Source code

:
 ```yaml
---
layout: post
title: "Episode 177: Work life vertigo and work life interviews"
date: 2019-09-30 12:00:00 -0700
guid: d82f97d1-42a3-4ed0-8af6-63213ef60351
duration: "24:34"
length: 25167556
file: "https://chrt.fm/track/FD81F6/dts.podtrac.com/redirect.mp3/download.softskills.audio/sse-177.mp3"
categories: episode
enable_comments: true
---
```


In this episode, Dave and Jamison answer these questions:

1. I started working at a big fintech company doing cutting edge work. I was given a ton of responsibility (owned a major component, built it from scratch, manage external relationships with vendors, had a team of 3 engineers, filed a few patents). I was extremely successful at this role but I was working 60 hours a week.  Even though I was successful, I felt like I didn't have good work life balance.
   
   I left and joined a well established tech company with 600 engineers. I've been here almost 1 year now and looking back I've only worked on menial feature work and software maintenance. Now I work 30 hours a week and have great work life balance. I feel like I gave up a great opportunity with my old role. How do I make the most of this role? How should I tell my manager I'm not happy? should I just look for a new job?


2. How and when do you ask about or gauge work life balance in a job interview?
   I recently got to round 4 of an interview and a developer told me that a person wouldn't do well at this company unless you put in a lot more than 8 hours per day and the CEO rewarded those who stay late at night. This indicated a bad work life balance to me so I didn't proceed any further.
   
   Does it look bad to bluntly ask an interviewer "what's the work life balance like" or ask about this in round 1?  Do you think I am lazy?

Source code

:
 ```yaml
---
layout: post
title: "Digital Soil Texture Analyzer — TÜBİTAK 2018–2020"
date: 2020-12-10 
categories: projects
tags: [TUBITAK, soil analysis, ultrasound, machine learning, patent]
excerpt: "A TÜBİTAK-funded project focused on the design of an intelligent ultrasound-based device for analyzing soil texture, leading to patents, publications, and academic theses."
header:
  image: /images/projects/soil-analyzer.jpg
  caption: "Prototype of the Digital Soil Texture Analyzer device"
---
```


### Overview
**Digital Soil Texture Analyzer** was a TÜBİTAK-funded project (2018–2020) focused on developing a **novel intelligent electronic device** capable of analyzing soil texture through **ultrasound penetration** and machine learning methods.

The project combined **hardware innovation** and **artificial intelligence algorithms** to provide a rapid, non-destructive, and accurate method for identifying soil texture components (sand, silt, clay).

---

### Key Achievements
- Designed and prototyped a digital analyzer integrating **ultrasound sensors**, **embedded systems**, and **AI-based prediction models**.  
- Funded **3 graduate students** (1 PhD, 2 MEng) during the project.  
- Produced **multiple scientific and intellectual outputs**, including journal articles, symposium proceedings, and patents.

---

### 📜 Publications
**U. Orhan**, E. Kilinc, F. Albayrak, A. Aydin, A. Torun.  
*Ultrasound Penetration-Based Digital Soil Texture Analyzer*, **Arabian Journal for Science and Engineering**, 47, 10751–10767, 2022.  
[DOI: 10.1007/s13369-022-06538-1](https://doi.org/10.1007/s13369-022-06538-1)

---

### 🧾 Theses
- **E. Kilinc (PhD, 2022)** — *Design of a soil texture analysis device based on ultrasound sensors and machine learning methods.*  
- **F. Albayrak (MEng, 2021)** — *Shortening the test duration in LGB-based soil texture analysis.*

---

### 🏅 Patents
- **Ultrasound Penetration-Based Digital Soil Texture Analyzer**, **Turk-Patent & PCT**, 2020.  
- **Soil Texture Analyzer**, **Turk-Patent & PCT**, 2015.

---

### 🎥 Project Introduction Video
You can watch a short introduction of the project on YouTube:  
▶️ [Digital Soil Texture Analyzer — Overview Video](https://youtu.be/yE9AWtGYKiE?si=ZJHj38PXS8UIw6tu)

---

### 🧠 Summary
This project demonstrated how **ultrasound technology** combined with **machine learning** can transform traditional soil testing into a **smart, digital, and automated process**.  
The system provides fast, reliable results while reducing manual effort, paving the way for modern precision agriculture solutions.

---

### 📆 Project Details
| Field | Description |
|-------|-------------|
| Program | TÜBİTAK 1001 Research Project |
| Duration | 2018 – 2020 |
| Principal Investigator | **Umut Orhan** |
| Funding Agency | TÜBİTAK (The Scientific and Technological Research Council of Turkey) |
______________________________
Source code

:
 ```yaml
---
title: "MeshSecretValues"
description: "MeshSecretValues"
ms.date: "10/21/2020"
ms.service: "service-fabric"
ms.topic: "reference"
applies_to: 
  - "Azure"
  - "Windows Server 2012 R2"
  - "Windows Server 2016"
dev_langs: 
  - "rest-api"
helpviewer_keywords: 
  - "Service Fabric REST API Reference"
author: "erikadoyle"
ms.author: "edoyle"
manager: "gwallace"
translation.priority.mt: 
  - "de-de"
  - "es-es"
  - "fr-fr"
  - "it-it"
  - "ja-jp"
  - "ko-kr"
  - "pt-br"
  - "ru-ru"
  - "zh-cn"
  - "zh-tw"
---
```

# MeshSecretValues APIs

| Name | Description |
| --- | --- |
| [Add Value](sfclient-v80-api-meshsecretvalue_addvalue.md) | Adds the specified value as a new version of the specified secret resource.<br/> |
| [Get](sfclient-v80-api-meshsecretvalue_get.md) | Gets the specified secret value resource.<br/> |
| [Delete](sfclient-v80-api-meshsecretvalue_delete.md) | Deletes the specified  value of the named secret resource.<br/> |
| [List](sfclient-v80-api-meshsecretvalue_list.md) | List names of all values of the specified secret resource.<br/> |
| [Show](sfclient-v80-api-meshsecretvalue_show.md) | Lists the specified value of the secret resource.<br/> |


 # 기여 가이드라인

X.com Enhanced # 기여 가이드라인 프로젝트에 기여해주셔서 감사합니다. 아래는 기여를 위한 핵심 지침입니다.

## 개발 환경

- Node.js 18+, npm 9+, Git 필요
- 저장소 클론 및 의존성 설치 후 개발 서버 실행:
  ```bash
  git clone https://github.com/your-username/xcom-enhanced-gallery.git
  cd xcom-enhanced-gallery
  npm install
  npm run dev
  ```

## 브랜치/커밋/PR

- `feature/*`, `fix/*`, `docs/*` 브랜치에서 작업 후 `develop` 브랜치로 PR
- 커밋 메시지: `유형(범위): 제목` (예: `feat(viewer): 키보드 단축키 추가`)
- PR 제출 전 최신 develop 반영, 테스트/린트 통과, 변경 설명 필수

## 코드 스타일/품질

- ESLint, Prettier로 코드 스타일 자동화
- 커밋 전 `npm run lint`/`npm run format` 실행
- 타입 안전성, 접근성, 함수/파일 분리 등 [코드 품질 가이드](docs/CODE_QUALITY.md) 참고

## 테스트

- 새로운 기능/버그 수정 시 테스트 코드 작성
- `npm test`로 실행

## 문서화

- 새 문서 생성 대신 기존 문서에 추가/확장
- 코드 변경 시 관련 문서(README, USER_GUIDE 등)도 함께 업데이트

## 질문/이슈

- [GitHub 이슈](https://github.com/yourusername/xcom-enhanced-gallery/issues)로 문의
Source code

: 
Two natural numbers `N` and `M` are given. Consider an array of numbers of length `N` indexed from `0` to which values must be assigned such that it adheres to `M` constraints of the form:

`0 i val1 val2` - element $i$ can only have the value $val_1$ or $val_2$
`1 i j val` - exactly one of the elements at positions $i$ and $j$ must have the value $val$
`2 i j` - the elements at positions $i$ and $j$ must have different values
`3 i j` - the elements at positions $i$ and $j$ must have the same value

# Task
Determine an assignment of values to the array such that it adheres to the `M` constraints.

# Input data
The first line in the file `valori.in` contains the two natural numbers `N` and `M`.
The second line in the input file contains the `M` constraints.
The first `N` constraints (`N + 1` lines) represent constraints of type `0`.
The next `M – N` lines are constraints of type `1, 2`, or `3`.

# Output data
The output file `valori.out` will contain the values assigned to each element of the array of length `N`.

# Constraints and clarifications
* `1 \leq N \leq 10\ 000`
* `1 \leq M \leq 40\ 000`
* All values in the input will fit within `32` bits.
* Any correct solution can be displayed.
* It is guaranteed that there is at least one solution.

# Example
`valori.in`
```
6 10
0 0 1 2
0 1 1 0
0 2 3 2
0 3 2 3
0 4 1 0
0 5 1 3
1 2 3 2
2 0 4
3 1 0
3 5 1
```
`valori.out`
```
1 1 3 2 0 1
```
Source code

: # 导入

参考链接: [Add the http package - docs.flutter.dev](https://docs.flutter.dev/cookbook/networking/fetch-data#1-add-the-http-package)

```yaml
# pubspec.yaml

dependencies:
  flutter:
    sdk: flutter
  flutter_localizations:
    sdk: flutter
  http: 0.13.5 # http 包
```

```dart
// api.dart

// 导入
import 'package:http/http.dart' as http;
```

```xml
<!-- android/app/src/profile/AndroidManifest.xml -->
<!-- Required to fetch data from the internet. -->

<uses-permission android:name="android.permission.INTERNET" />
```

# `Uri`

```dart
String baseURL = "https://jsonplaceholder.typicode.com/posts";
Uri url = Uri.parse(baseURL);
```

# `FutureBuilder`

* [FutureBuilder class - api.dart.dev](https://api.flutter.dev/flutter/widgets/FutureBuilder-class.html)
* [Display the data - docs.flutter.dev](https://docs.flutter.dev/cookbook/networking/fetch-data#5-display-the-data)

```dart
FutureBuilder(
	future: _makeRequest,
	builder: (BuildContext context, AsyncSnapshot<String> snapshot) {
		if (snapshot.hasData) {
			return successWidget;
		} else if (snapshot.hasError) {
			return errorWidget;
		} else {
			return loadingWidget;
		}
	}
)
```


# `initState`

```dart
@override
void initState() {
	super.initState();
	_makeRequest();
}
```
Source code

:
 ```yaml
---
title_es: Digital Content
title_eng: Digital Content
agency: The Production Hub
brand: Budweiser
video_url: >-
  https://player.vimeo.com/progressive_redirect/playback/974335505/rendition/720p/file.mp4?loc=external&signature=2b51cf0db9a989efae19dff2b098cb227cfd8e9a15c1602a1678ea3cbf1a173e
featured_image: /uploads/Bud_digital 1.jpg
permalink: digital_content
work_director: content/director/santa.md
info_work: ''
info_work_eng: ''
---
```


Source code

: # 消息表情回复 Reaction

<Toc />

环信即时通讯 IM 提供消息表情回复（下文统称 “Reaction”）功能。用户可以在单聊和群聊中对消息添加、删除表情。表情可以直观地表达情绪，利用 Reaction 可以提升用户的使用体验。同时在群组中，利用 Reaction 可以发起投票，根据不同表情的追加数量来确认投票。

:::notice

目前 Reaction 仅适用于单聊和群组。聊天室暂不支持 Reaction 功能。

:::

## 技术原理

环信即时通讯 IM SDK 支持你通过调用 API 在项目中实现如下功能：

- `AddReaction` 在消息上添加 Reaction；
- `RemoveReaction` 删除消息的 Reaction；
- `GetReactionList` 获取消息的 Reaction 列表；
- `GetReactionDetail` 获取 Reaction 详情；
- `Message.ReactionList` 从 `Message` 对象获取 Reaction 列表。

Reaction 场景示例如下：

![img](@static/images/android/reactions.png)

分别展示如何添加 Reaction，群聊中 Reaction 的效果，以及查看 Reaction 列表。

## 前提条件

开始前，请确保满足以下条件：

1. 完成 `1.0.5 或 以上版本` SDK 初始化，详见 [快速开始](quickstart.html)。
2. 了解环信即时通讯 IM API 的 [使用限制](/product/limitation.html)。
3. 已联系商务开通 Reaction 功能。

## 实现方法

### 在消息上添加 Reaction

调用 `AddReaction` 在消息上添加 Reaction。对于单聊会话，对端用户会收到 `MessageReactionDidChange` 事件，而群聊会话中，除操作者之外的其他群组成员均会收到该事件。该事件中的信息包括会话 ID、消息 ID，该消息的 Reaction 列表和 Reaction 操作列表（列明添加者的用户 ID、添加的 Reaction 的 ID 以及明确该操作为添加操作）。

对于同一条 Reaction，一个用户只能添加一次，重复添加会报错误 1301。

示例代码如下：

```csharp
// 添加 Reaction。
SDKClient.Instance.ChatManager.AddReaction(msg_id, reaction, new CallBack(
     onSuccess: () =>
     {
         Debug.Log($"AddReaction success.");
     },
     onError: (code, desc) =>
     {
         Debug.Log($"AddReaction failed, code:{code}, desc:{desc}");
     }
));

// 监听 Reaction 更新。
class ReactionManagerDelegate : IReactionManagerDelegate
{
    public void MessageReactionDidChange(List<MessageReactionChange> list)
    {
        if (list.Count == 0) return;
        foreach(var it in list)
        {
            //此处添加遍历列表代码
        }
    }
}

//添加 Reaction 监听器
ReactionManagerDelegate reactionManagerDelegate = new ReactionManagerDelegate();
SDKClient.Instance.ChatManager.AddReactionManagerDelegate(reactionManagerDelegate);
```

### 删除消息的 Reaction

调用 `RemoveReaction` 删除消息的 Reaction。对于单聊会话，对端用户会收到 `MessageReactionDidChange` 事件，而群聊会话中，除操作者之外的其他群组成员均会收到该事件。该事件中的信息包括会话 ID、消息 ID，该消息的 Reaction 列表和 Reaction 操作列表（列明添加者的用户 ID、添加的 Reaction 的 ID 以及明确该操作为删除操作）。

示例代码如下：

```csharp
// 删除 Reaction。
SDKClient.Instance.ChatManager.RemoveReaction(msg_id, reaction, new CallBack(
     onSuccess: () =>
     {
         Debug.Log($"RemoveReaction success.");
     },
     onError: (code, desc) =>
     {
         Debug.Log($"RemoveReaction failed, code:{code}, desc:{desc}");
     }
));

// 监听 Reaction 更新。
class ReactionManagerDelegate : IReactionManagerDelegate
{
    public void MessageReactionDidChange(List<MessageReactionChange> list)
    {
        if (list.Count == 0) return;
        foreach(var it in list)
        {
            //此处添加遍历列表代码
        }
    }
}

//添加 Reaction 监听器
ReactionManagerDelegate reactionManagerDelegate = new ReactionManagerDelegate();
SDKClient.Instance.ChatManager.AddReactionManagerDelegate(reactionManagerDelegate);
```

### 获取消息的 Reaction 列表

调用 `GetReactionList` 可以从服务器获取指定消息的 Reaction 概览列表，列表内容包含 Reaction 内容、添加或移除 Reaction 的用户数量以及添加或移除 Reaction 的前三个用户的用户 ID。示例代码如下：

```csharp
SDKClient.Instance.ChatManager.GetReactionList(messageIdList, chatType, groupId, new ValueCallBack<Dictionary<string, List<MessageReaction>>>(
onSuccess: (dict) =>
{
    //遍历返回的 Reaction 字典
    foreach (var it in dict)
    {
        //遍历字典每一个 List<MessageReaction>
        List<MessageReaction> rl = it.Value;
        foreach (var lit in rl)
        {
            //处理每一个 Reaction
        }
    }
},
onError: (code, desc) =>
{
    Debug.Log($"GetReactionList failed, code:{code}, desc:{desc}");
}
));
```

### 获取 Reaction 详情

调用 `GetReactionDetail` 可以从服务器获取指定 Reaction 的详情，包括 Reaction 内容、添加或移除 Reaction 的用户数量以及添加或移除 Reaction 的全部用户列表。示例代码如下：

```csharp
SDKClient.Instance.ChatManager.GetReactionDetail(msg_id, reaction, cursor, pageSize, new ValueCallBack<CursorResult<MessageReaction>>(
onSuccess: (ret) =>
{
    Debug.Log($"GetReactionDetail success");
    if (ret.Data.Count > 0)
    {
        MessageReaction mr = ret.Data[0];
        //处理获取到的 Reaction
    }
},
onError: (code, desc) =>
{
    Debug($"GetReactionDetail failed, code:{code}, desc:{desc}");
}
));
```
______________________________
▶ **DIRECTIONS FOR THIS TASK**: Report the number of lines in the material above that contain "Research". Nothing else is wanted.

▶ **EXERCISE ANSWER**: 2